After the success of the rally at the high school a few weeks prior, former and current Needham High students wanted to continue their activism in the community, which inspired them to create the Black Lives Matter art showcase. The event was spearheaded by 2018 NHS graduate Kiana Minaie, who was inspired by a project she did during her time at the high school through a class called “The Greater Boston Project,” where she and her classmates helped decorate a traffic box. For Minaie, this experience taught her that “art is such a different way of learning and, for me personally, it’s a really fun way of learning.”
This sentiment inspired Minaie to organize the art show, reaching out to former peers and the Needham community at large to find artists, activists, and educators to bring the experience to life. She found support from a plethora of individuals and local organizations, including the Needham Diversity Initiative, Needham Human Rights Committee, Progressive Needham, and NHS students who were part of the Courageous Conversations on Race class at the high school. All of this support from the community led to a very successful event.
The showcase began with a poem written by 2020 NHS graduate Olu Ajayi, who has been an outspoken advocate in the Needham community, and played a prominent role in the recent rally. She was followed by Boston Conservatory graduate Christopher Hester, who serenaded the crowd with his incredible voice. As he sang Bill Withers’ “Lean on Me,” the crowd joined him by clapping; the lyrics seemed to resonate perfectly with the moment of unity.
After the performances had finished, the crowd dispersed and began to explore the variety of tents and tables that were set up around the upper field. Some tents held artwork created by black artists, many of whom were NHS students. All of the pieces were made to represent some aspect of living in America as a black individual, and the struggles that accompany it. Although all of the artists were focusing on one central theme, their experiences were all portrayed quite differently, using a variety of media, motifs, and messages to convey a wide range of emotions.
In addition to the artwork, information boards were also displayed around the field, focusing on topics such as healthcare inequities, white flight and redlining, mass incarceration, and more.
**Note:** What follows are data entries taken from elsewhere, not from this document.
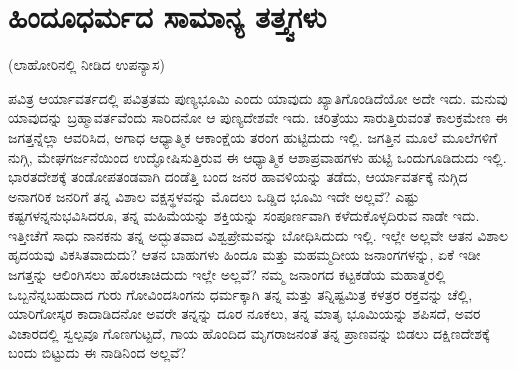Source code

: 
\chapter{ಹಿಂದೂಧರ್ಮದ ಸಾಮಾನ್ಯ ತತ್ತ್ವಗಳು}

\begin{center}
(ಲಾಹೋರಿನಲ್ಲಿ ನೀಡಿದ ಉಪನ್ಯಾಸ) 
\end{center}

ಪವಿತ್ರ ಆರ್ಯಾವರ್ತದಲ್ಲಿ ಪವಿತ್ರತಮ ಪುಣ್ಯಭೂಮಿ ಎಂದು ಯಾವುದು ಖ್ಯಾತಿಗೊಂಡಿದೆಯೋ ಅದೇ ಇದು. ಮನುವು ಯಾವುದನ್ನು ಬ್ರಹ್ಮಾವರ್ತವೆಂದು ಸಾರಿದನೋ ಆ ಪುಣ್ಯದೇಶವೇ ಇದು. ಚರಿತ್ರೆಯು ಸಾರುತ್ತಿರುವಂತೆ ಕಾಲಕ್ರಮೇಣ ಈ ಜಗತ್ತನ್ನೆಲ್ಲಾ ಆವರಿಸಿದ, ಅಗಾಧ ಆಧ್ಯಾತ್ಮಿಕ ಆಕಾಂಕ್ಷೆಯ ತರಂಗ ಹುಟ್ಟಿದುದು ಇಲ್ಲಿ. ಜಗತ್ತಿನ ಮೂಲೆ ಮೂಲೆಗಳಿಗೆ ನುಗ್ಗಿ, ಮೇಘಗರ್ಜನೆಯಿಂದ ಉದ್ಘೋಷಿಸುತ್ತಿರುವ ಈ ಆಧ್ಯಾತ್ಮಿಕ ಆಶಾಪ್ರವಾಹಗಳು ಹುಟ್ಟಿ ಒಂದುಗೂಡಿದುದು ಇಲ್ಲಿ. ಭಾರತದೇಶಕ್ಕೆ ತಂಡೋಪತಂಡವಾಗಿ ದಂಡೆತ್ತಿ ಬಂದ ಜನರ ಹಾವಳಿಯನ್ನು ತಡೆದು, ಆರ್ಯಾವರ್ತಕ್ಕೆ ನುಗ್ಗಿದ ಅನಾಗರಿಕ ಜನರಿಗೆ ತನ್ನ ವಿಶಾಲ ವಕ್ಷಸ್ಥಳವನ್ನು ಮೊದಲು ಒಡ್ಡಿದ ಭೂಮಿ ಇದೇ ಅಲ್ಲವೆ? ಎಷ್ಟು ಕಷ್ಟಗಳನ್ನನುಭವಿಸಿದರೂ, ತನ್ನ ಮಹಿಮೆಯನ್ನು ಶಕ್ತಿಯನ್ನು ಸಂಪೂರ್ಣವಾಗಿ ಕಳೆದುಕೊಳ್ಳದಿರುವ ನಾಡೇ ಇದು. ಇತ್ತೀಚೆಗೆ ಸಾಧು ನಾನಕನು ತನ್ನ ಅದ್ಭುತವಾದ ವಿಶ್ವಪ್ರೇಮವನ್ನು ಬೋಧಿಸಿದುದು ಇಲ್ಲಿ. ಇಲ್ಲೇ ಅಲ್ಲವೇ ಆತನ ವಿಶಾಲ ಹೃದಯವು ವಿಕಸಿತವಾದುದು? ಆತನ ಬಾಹುಗಳು ಹಿಂದೂ ಮತ್ತು ಮಹಮ್ಮದೀಯ ಜನಾಂಗಗಳನ್ನು, ಏಕೆ ಇಡೀ ಜಗತ್ತನ್ನು ಆಲಿಂಗಿಸಲು ಹೊರಚಾಚಿದುದು ಇಲ್ಲೇ ಅಲ್ಲವೆ? ನಮ್ಮ ಜನಾಂಗದ ಕಟ್ಟಕಡೆಯ ಮಹಾತ್ಮರಲ್ಲಿ ಒಬ್ಬನೆನ್ನಬಹುದಾದ ಗುರು ಗೋವಿಂದಸಿಂಗನು ಧರ್ಮಕ್ಕಾಗಿ ತನ್ನ ಮತ್ತು ತನ್ನಿಷ್ಟಮಿತ್ರ ಕಳತ್ರರ ರಕ್ತವನ್ನು ಚೆಲ್ಲಿ, ಯಾರಿಗೋಸ್ಕರ ಕಾದಾಡಿದನೋ ಅವರೇ ತನ್ನನ್ನು ದೂರ ನೂಕಲು, ತನ್ನ ಮಾತೃ ಭೂಮಿಯನ್ನು ಶಪಿಸದೆ, ಅವರ ವಿಚಾರದಲ್ಲಿ ಸ್ವಲ್ಪವೂ ಗೊಣಗುಟ್ಟದೆ, ಗಾಯ ಹೊಂದಿದ ಮೃಗರಾಜನಂತೆ ತನ್ನ ಪ್ರಾಣವನ್ನು ಬಿಡಲು ದಕ್ಷಿಣದೇಶಕ್ಕೆ ಬಂದು ಬಿಟ್ಟುದು ಈ ನಾಡಿನಿಂದ ಅಲ್ಲವೆ?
Students and community members stood by each board and explained their topics in great detail to interested audience members with admirable passion and knowledgeability. The posters also included QR codes that viewers could scan to find more information on the topic - or to donate to the cause.
According to Dr. Beth Pinals, a psychologist who performs wellness and equity consultation in the Needham Public schools and who played an integral role in organizing the showcase, it was incredibly impressive to see how NHS students were able to make their equity work come alive.
“It’s really amazing to see the youth in a community come together to drive change."